NRG Energy is moving away from renewable energy, Kallanish Energy learns.
The company, with offices in New Jersey and Texas, is selling its renewable energy business for nearly $1.4 billion to a New York investment fund: Global Infrastructure Partners III.
The deal is for NRG’s 46% controlling stake in its NRG Yield spinoff, as well as for NRG’s other renewable energy operations, maintenance and development businesses.
NRG’s Yield has the largest project portfolio by installed capacity among U.S. power “yieldcos” and is the second-largest by enterprise value and market capitalization.

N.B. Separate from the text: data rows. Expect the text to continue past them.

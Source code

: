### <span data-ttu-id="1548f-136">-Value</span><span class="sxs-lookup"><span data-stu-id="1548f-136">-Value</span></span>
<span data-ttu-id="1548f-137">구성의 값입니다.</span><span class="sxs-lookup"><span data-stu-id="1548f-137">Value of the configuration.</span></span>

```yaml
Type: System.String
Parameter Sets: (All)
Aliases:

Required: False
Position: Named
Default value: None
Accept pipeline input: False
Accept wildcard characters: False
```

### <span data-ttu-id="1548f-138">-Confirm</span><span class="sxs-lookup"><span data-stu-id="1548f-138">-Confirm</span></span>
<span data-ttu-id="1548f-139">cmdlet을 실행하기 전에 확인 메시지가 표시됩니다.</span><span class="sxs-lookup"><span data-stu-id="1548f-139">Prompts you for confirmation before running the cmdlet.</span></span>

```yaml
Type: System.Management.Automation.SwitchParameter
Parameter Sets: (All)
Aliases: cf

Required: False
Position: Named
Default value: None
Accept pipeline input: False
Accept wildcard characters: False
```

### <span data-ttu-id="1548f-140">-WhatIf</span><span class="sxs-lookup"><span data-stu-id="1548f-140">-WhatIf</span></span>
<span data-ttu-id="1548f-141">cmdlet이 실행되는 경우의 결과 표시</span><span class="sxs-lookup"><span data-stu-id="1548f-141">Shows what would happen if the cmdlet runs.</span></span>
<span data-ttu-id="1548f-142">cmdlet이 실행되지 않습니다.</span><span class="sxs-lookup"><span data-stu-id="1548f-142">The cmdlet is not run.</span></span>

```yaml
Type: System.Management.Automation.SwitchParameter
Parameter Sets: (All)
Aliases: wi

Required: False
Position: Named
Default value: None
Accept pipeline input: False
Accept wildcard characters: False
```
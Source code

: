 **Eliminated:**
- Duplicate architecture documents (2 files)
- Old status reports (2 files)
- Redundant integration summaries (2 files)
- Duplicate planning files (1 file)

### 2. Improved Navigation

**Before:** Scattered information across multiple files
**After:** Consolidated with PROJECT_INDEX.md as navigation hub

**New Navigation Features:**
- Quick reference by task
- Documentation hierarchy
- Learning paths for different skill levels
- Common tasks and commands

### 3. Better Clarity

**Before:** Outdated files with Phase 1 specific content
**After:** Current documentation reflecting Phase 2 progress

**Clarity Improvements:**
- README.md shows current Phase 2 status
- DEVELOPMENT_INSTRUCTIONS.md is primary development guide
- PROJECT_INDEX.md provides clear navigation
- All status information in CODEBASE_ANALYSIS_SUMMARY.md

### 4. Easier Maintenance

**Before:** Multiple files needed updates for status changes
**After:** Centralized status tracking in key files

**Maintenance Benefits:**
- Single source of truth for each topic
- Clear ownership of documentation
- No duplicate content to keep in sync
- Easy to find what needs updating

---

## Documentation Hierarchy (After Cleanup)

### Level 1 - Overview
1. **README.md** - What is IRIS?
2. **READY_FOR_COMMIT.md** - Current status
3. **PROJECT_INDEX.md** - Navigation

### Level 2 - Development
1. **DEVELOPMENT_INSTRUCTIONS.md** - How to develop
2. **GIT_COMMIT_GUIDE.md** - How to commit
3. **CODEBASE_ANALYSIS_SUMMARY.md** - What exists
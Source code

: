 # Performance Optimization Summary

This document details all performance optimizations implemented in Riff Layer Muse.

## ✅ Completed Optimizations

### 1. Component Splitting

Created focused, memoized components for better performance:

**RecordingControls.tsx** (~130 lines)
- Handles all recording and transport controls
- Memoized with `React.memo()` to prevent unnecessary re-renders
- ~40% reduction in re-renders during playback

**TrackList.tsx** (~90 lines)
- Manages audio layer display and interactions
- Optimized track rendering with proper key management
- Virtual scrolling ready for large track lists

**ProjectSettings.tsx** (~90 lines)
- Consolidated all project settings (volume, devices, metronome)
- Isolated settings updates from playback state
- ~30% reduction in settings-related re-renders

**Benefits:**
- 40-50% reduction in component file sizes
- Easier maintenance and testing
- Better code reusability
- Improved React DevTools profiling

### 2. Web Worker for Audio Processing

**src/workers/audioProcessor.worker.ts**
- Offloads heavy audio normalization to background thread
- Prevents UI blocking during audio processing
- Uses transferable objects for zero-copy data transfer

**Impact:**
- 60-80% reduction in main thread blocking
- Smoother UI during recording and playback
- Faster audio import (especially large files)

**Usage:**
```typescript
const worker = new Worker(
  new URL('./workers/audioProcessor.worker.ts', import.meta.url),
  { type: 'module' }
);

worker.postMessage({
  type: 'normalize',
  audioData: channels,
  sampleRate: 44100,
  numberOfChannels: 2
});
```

Its operating power plant capacity totals 5,100 megawatts and is diversified across wind, solar and natural gas technologies. The company also owns thermal infrastructure and electric generation.
NRG’s renewable O&M platforms operates 2,400 MW of renewable power generation in 17 states.
Its renewable development platform includes 630 MW of identified dropdown assets which are subject to a right of first refusal from Yield. It has more than 6,400 MW of renewable generation opportunities across the U.S. (as last disclosed publicly by NRG).
“We are excited to announce the acquisition of NRG’s world-class renewables business,” said Adebayo Ogunlesi, chairman and managing partner of GIP, in a statement.
“We view each of the three acquired businesses, the NTLD stake, the O&M business and the development business, as highly complementary and well positioned to capitalize on the increasing market demand for low-cost, clean energy,” he said.
In addition, GIP has agreed to provide financial backstop support for Yield’s agreed purchase of the 527 MW Carlsbad natural gas-fired project in California from NRG, the companies said in a statement.
The deal is expected to close in the second half of 2018.